-- Stored items --

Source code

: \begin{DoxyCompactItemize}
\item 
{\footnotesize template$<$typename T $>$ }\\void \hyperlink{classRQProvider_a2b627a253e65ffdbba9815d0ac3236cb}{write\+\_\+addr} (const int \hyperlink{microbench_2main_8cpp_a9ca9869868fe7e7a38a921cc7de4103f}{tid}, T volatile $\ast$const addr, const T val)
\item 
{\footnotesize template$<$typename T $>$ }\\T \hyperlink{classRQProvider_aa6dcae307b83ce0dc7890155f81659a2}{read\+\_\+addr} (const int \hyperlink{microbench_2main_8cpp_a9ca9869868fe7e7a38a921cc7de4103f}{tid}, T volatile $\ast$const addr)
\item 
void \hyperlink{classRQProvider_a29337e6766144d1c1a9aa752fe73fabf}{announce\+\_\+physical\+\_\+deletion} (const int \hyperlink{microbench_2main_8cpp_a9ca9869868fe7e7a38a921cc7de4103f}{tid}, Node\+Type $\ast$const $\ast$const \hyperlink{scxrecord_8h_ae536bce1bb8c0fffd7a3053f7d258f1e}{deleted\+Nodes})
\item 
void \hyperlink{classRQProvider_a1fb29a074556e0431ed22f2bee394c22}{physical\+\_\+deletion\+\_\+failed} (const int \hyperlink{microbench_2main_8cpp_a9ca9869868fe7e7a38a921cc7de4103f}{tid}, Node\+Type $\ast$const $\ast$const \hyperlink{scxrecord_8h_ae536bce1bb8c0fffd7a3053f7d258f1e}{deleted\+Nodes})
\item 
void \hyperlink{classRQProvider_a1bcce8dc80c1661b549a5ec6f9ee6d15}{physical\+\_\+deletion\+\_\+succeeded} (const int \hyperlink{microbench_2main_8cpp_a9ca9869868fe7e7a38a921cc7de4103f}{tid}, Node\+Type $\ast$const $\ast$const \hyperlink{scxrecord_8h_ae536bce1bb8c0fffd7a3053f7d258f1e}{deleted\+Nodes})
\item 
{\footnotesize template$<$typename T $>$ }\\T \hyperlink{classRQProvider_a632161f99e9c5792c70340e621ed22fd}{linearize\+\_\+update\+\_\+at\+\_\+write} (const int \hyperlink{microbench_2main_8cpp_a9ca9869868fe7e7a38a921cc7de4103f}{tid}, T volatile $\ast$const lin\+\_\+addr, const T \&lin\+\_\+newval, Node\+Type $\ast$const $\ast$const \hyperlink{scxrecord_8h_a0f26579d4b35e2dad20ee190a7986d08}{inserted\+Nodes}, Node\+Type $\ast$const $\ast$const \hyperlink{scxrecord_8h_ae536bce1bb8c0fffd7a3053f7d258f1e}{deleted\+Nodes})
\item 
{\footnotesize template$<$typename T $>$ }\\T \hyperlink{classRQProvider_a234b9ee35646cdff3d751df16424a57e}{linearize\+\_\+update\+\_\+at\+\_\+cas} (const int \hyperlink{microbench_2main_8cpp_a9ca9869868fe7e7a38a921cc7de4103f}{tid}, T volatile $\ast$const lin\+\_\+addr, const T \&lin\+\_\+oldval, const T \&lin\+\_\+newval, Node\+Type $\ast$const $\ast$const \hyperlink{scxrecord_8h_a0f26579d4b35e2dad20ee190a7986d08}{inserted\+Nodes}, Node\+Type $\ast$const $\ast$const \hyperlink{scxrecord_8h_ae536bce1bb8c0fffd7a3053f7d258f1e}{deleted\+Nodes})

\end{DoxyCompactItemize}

-- ACTIVITY --
The answer is a single number, the count of lines in the records that contain the string "DoxyCompactItemize".

-- SOLUTION BELOW --
2